- Work task: Please tally the lines of the listing that follows where the word "fromId" appears, and reply with the number only.
═════ Task input ═════
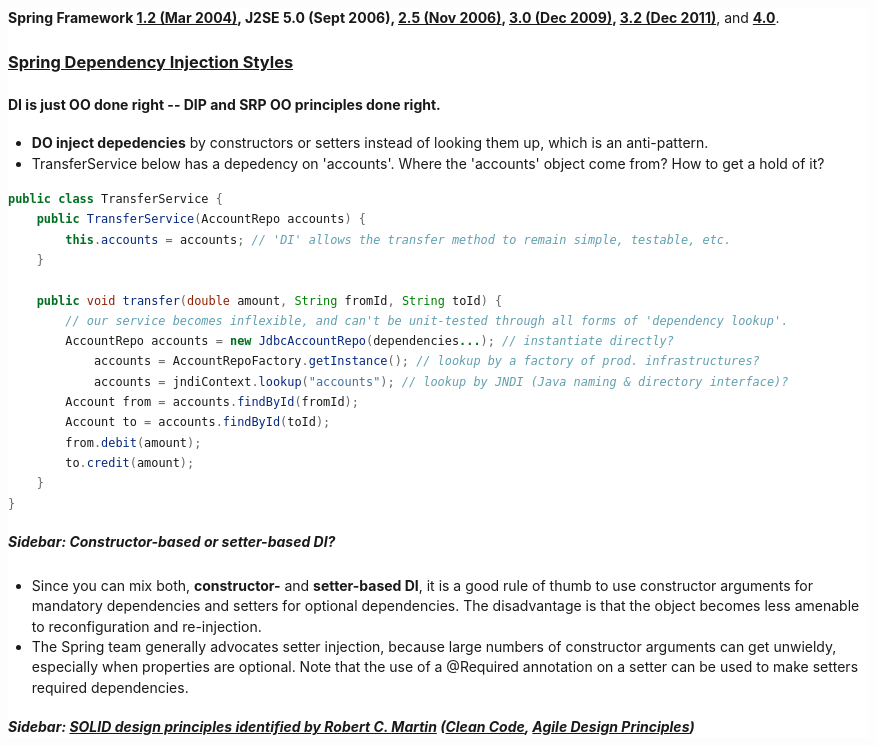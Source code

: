 **Spring Framework [1.2 (Mar 2004)](http://static.springsource.org/spring/docs/1.2.x/reference/), J2SE 5.0 (Sept 2006), [2.5 (Nov 2006)](http://static.springsource.org/spring/docs/2.5.x/reference/), [3.0 (Dec 2009)](http://static.springsource.org/spring/docs/3.0.0.RELEASE/spring-framework-reference/htmlsingle/), [3.2 (Dec 2011)](http://docs.spring.io/spring/docs/3.2.x/spring-framework-reference/htmlsingle/)**, and **[4.0](http://docs.spring.io/spring/docs/4.0.x/spring-framework-reference/htmlsingle/)**.

### [Spring Dependency Injection Styles](http://www.youtube.com/watch?v=dJh84cjMY3E)

#### DI is just OO done right -- DIP and SRP OO principles done right.

* **DO inject depedencies** by constructors or setters instead of looking them up, which is an anti-pattern.
* TransferService below has a depedency on 'accounts'. Where the 'accounts' object come from? How to get a hold of it?

```java
public class TransferService {
    public TransferService(AccountRepo accounts) {
        this.accounts = accounts; // 'DI' allows the transfer method to remain simple, testable, etc.
    }

    public void transfer(double amount, String fromId, String toId) {
        // our service becomes inflexible, and can't be unit-tested through all forms of 'dependency lookup'.
        AccountRepo accounts = new JdbcAccountRepo(dependencies...); // instantiate directly?
            accounts = AccountRepoFactory.getInstance(); // lookup by a factory of prod. infrastructures?
            accounts = jndiContext.lookup("accounts"); // lookup by JNDI (Java naming & directory interface)?
        Account from = accounts.findById(fromId);
        Account to = accounts.findById(toId);
        from.debit(amount);
        to.credit(amount);
    }
}
```

##### Sidebar: Constructor-based or setter-based DI?

* Since you can mix both, **constructor-** and **setter-based DI**, it is a good rule of thumb to use constructor arguments for mandatory dependencies and setters for optional dependencies. The disadvantage is that the object becomes less amenable to reconfiguration and re-injection.
* The Spring team generally advocates setter injection, because large numbers of constructor arguments can get unwieldy, especially when properties are optional. Note that the use of a @Required annotation on a setter can be used to make setters required dependencies.

##### Sidebar: [SOLID design principles identified by Robert C. Martin](http://en.wikipedia.org/wiki/SOLID_\(object-oriented_design\)) ([Clean Code](http://www.amazon.com/Clean-Code-Handbook-Software-Craftsmanship/dp/0132350882/), [Agile Design Principles](http://www.amazon.com/Software-Development-Principles-Patterns-Practices/dp/0135974445/))
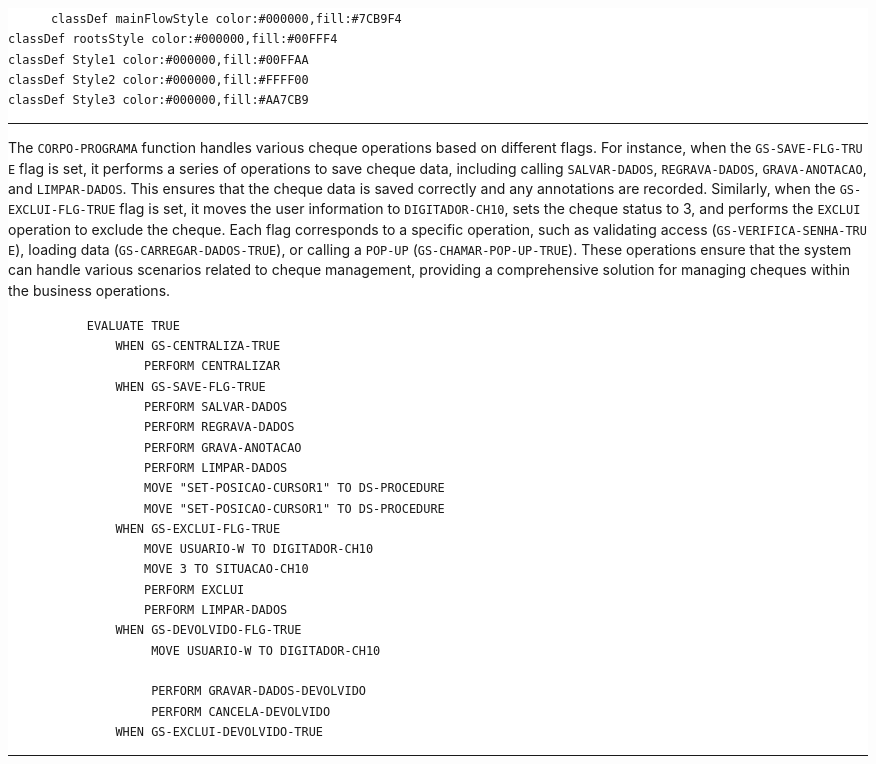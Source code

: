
 ```mermaid
      classDef mainFlowStyle color:#000000,fill:#7CB9F4
classDef rootsStyle color:#000000,fill:#00FFF4
classDef Style1 color:#000000,fill:#00FFAA
classDef Style2 color:#000000,fill:#FFFF00
classDef Style3 color:#000000,fill:#AA7CB9
```

<SwmSnippet path="/src/kello/chp010a.cbl" line="364">

---

The <SwmToken path="src/kello/cxp020t.cbl" pos="74:3:5" line-data="           PERFORM CORPO-PROGRAMA UNTIL CXP020T-EXIT-FLG-TRUE.">`CORPO-PROGRAMA`</SwmToken> function handles various cheque operations based on different flags. For instance, when the <SwmToken path="src/kello/chp010a.cbl" pos="367:3:9" line-data="               WHEN GS-SAVE-FLG-TRUE">`GS-SAVE-FLG-TRUE`</SwmToken> flag is set, it performs a series of operations to save cheque data, including calling <SwmToken path="src/kello/chp010a.cbl" pos="368:3:5" line-data="                   PERFORM SALVAR-DADOS">`SALVAR-DADOS`</SwmToken>, <SwmToken path="src/kello/chp010a.cbl" pos="369:3:5" line-data="                   PERFORM REGRAVA-DADOS">`REGRAVA-DADOS`</SwmToken>, <SwmToken path="src/kello/chp010a.cbl" pos="370:3:5" line-data="                   PERFORM GRAVA-ANOTACAO">`GRAVA-ANOTACAO`</SwmToken>, and <SwmToken path="src/kello/chp010a.cbl" pos="371:3:5" line-data="                   PERFORM LIMPAR-DADOS">`LIMPAR-DADOS`</SwmToken>. This ensures that the cheque data is saved correctly and any annotations are recorded. Similarly, when the <SwmToken path="src/kello/chp010a.cbl" pos="374:3:9" line-data="               WHEN GS-EXCLUI-FLG-TRUE">`GS-EXCLUI-FLG-TRUE`</SwmToken> flag is set, it moves the user information to <SwmToken path="src/kello/chp010a.cbl" pos="375:9:11" line-data="                   MOVE USUARIO-W TO DIGITADOR-CH10">`DIGITADOR-CH10`</SwmToken>, sets the cheque status to 3, and performs the <SwmToken path="src/kello/chp010a.cbl" pos="374:5:5" line-data="               WHEN GS-EXCLUI-FLG-TRUE">`EXCLUI`</SwmToken> operation to exclude the cheque. Each flag corresponds to a specific operation, such as validating access (<SwmToken path="src/kello/chp010a.cbl" pos="386:3:9" line-data="               WHEN GS-VERIFICA-SENHA-TRUE">`GS-VERIFICA-SENHA-TRUE`</SwmToken>), loading data (<SwmToken path="src/kello/chp010a.cbl" pos="399:3:9" line-data="               WHEN GS-CARREGAR-DADOS-TRUE">`GS-CARREGAR-DADOS-TRUE`</SwmToken>), or calling a <SwmToken path="src/kello/chp010a.cbl" pos="513:3:5" line-data="       CHAMAR-POP-UP SECTION.">`POP-UP`</SwmToken> (<SwmToken path="src/kello/chp010a.cbl" pos="415:3:11" line-data="               WHEN GS-CHAMAR-POP-UP-TRUE">`GS-CHAMAR-POP-UP-TRUE`</SwmToken>). These operations ensure that the system can handle various scenarios related to cheque management, providing a comprehensive solution for managing cheques within the business operations.

```cobol
           EVALUATE TRUE
               WHEN GS-CENTRALIZA-TRUE
                   PERFORM CENTRALIZAR
               WHEN GS-SAVE-FLG-TRUE
                   PERFORM SALVAR-DADOS
                   PERFORM REGRAVA-DADOS
                   PERFORM GRAVA-ANOTACAO
                   PERFORM LIMPAR-DADOS
                   MOVE "SET-POSICAO-CURSOR1" TO DS-PROCEDURE
                   MOVE "SET-POSICAO-CURSOR1" TO DS-PROCEDURE
               WHEN GS-EXCLUI-FLG-TRUE
                   MOVE USUARIO-W TO DIGITADOR-CH10
                   MOVE 3 TO SITUACAO-CH10
                   PERFORM EXCLUI
                   PERFORM LIMPAR-DADOS
               WHEN GS-DEVOLVIDO-FLG-TRUE
                    MOVE USUARIO-W TO DIGITADOR-CH10

                    PERFORM GRAVAR-DADOS-DEVOLVIDO
                    PERFORM CANCELA-DEVOLVIDO
               WHEN GS-EXCLUI-DEVOLVIDO-TRUE
```

---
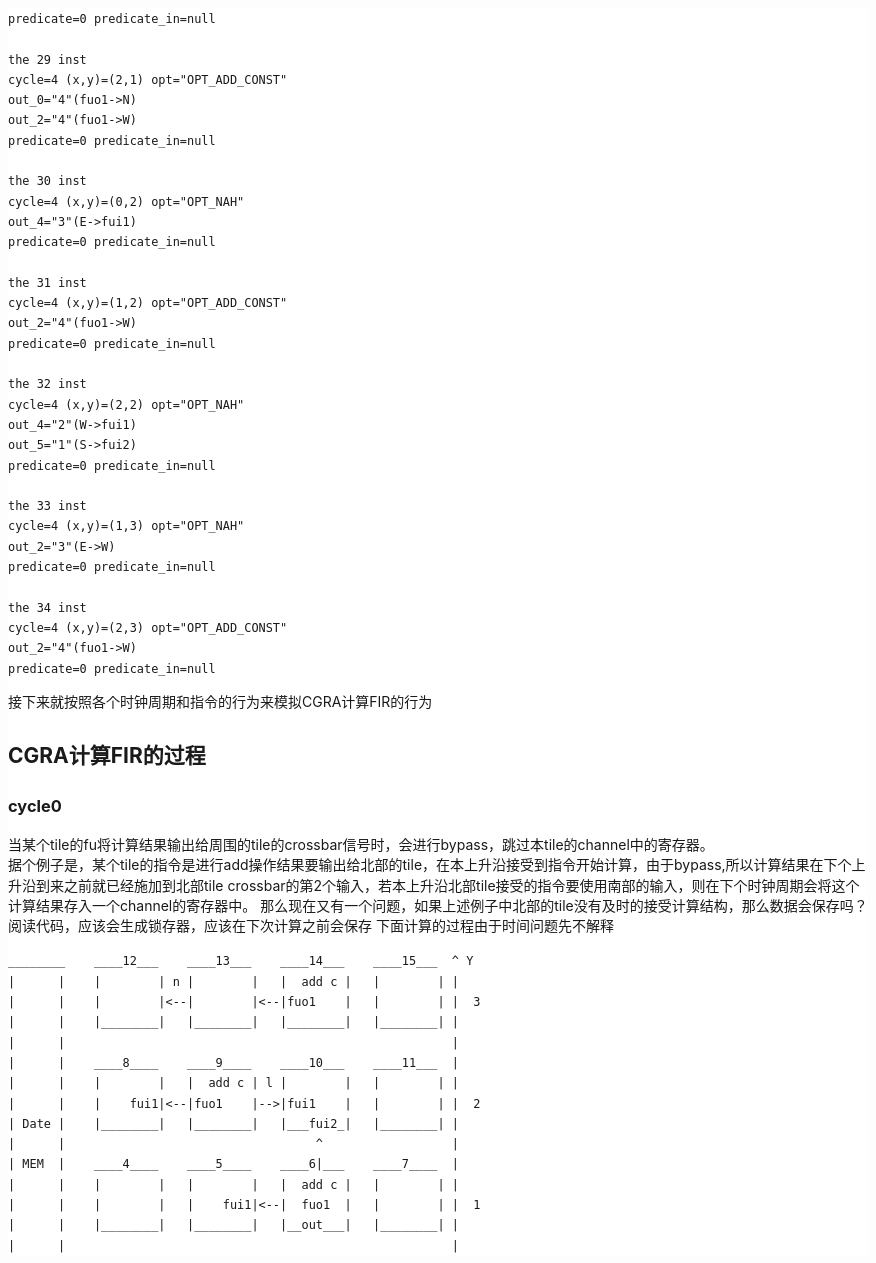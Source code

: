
 ```
predicate=0	predicate_in=null

the 29 inst
cycle=4	(x,y)=(2,1)	opt="OPT_ADD_CONST"
out_0="4"(fuo1->N)	
out_2="4"(fuo1->W)	
predicate=0	predicate_in=null

the 30 inst
cycle=4	(x,y)=(0,2)	opt="OPT_NAH"
out_4="3"(E->fui1)	
predicate=0	predicate_in=null

the 31 inst
cycle=4	(x,y)=(1,2)	opt="OPT_ADD_CONST"
out_2="4"(fuo1->W)	
predicate=0	predicate_in=null

the 32 inst
cycle=4	(x,y)=(2,2)	opt="OPT_NAH"
out_4="2"(W->fui1)	
out_5="1"(S->fui2)	
predicate=0	predicate_in=null

the 33 inst
cycle=4	(x,y)=(1,3)	opt="OPT_NAH"
out_2="3"(E->W)	
predicate=0	predicate_in=null

the 34 inst
cycle=4	(x,y)=(2,3)	opt="OPT_ADD_CONST"
out_2="4"(fuo1->W)	
predicate=0	predicate_in=null

```
接下来就按照各个时钟周期和指令的行为来模拟CGRA计算FIR的行为

## CGRA计算FIR的过程

### cycle0

当某个tile的fu将计算结果输出给周围的tile的crossbar信号时，会进行bypass，跳过本tile的channel中的寄存器。  
据个例子是，某个tile的指令是进行add操作结果要输出给北部的tile，在本上升沿接受到指令开始计算，由于bypass,所以计算结果在下个上升沿到来之前就已经施加到北部tile crossbar的第2个输入，若本上升沿北部tile接受的指令要使用南部的输入，则在下个时钟周期会将这个计算结果存入一个channel的寄存器中。
那么现在又有一个问题，如果上述例子中北部的tile没有及时的接受计算结构，那么数据会保存吗？阅读代码，应该会生成锁存器，应该在下次计算之前会保存
下面计算的过程由于时间问题先不解释

```
________    ____12___    ____13___    ____14___    ____15___  ^ Y  
|      |    |        | n |        |   |  add c |   |        | |  
|      |    |        |<--|        |<--|fuo1    |   |        | |  3
|      |    |________|   |________|   |________|   |________| |  
|      |                                                      |
|      |    ____8____    ____9____    ____10___    ____11___  |  
|      |    |        |   |  add c | l |        |   |        | |  
|      |    |    fui1|<--|fuo1    |-->|fui1    |   |        | |  2
| Date |    |________|   |________|   |___fui2_|   |________| |
|      |                                   ^                  |
| MEM  |    ____4____    ____5____    ____6|___    ____7____  |  
|      |    |        |   |        |   |  add c |   |        | |  
|      |    |        |   |    fui1|<--|  fuo1  |   |        | |  1
|      |    |________|   |________|   |__out___|   |________| |  
|      |                                                      |
```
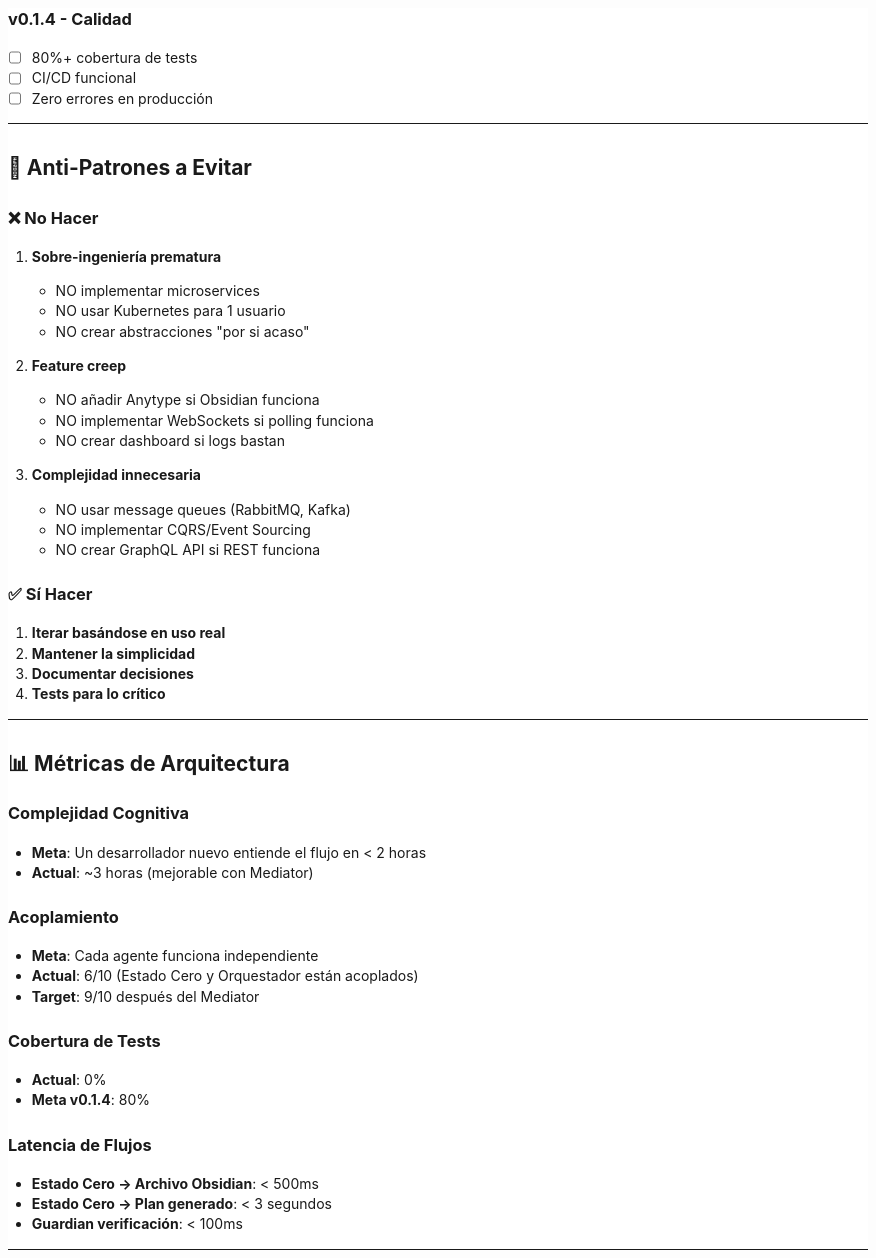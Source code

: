 ### **v0.1.4 - Calidad**
- [ ] 80%+ cobertura de tests
- [ ] CI/CD funcional
- [ ] Zero errores en producción

---

## 🚨 **Anti-Patrones a Evitar**

### ❌ **No Hacer**
1. **Sobre-ingeniería prematura**
   - NO implementar microservices
   - NO usar Kubernetes para 1 usuario
   - NO crear abstracciones "por si acaso"

2. **Feature creep**
   - NO añadir Anytype si Obsidian funciona
   - NO implementar WebSockets si polling funciona
   - NO crear dashboard si logs bastan

3. **Complejidad innecesaria**
   - NO usar message queues (RabbitMQ, Kafka)
   - NO implementar CQRS/Event Sourcing
   - NO crear GraphQL API si REST funciona

### ✅ **Sí Hacer**
1. **Iterar basándose en uso real**
2. **Mantener la simplicidad**
3. **Documentar decisiones**
4. **Tests para lo crítico**

---

## 📊 **Métricas de Arquitectura**

### **Complejidad Cognitiva**
- **Meta**: Un desarrollador nuevo entiende el flujo en < 2 horas
- **Actual**: ~3 horas (mejorable con Mediator)

### **Acoplamiento**
- **Meta**: Cada agente funciona independiente
- **Actual**: 6/10 (Estado Cero y Orquestador están acoplados)
- **Target**: 9/10 después del Mediator

### **Cobertura de Tests**
- **Actual**: 0%
- **Meta v0.1.4**: 80%

### **Latencia de Flujos**
- **Estado Cero → Archivo Obsidian**: < 500ms
- **Estado Cero → Plan generado**: < 3 segundos
- **Guardian verificación**: < 100ms

---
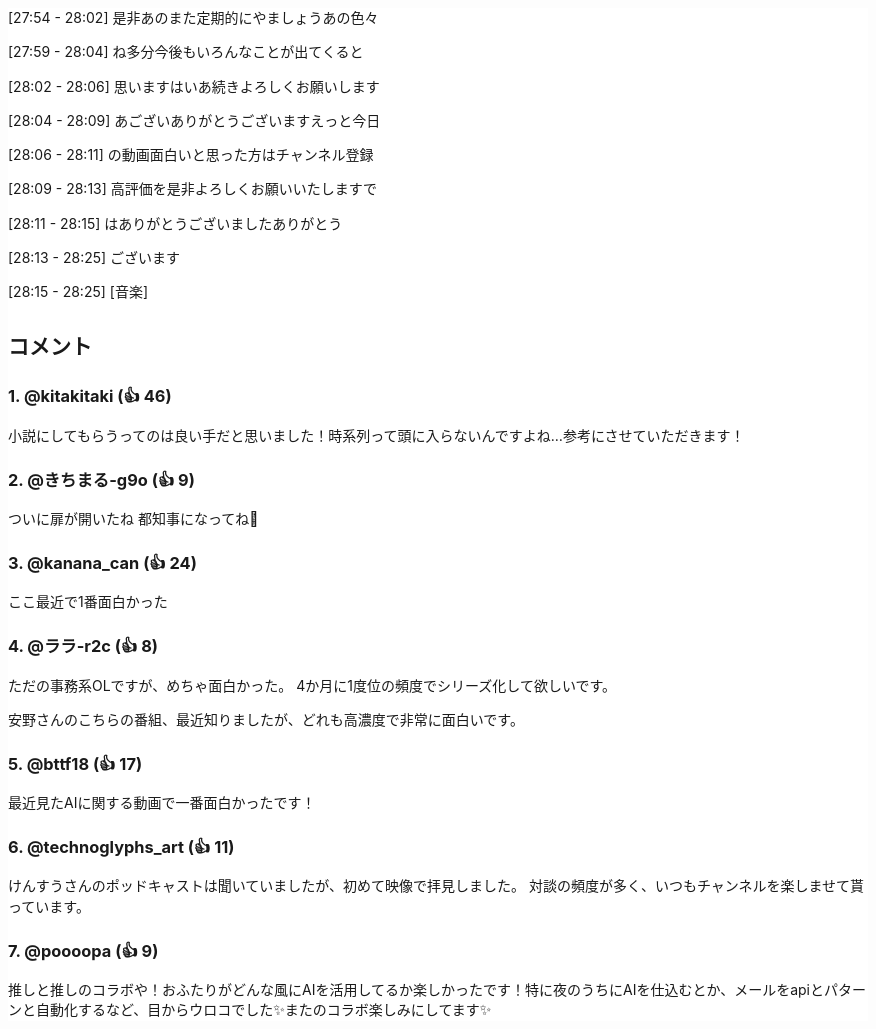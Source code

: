 [27:54 - 28:02]
是非あのまた定期的にやましょうあの色々

[27:59 - 28:04]
ね多分今後もいろんなことが出てくると

[28:02 - 28:06]
思いますはいあ続きよろしくお願いします

[28:04 - 28:09]
あございありがとうございますえっと今日

[28:06 - 28:11]
の動画面白いと思った方はチャンネル登録

[28:09 - 28:13]
高評価を是非よろしくお願いいたしますで

[28:11 - 28:15]
はありがとうございましたありがとう

[28:13 - 28:25]
ございます

[28:15 - 28:25]
[音楽]

## コメント

### 1. @kitakitaki (👍 46)
小説にしてもらうってのは良い手だと思いました！時系列って頭に入らないんですよね…参考にさせていただきます！

### 2. @きちまる-g9o (👍 9)
ついに扉が開いたね
都知事になってね🎉

### 3. @kanana_can (👍 24)
ここ最近で1番面白かった

### 4. @ララ-r2c (👍 8)
ただの事務系OLですが、めちゃ面白かった。
4か月に1度位の頻度でシリーズ化して欲しいです。

安野さんのこちらの番組、最近知りましたが、どれも高濃度で非常に面白いです。

### 5. @bttf18 (👍 17)
最近見たAIに関する動画で一番面白かったです！

### 6. @technoglyphs_art (👍 11)
けんすうさんのポッドキャストは聞いていましたが、初めて映像で拝見しました。
対談の頻度が多く、いつもチャンネルを楽しませて貰っています。

### 7. @poooopa (👍 9)
推しと推しのコラボや！おふたりがどんな風にAIを活用してるか楽しかったです！特に夜のうちにAIを仕込むとか、メールをapiとパターンと自動化するなど、目からウロコでした✨️またのコラボ楽しみにしてます✨️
═════
- Response box: 2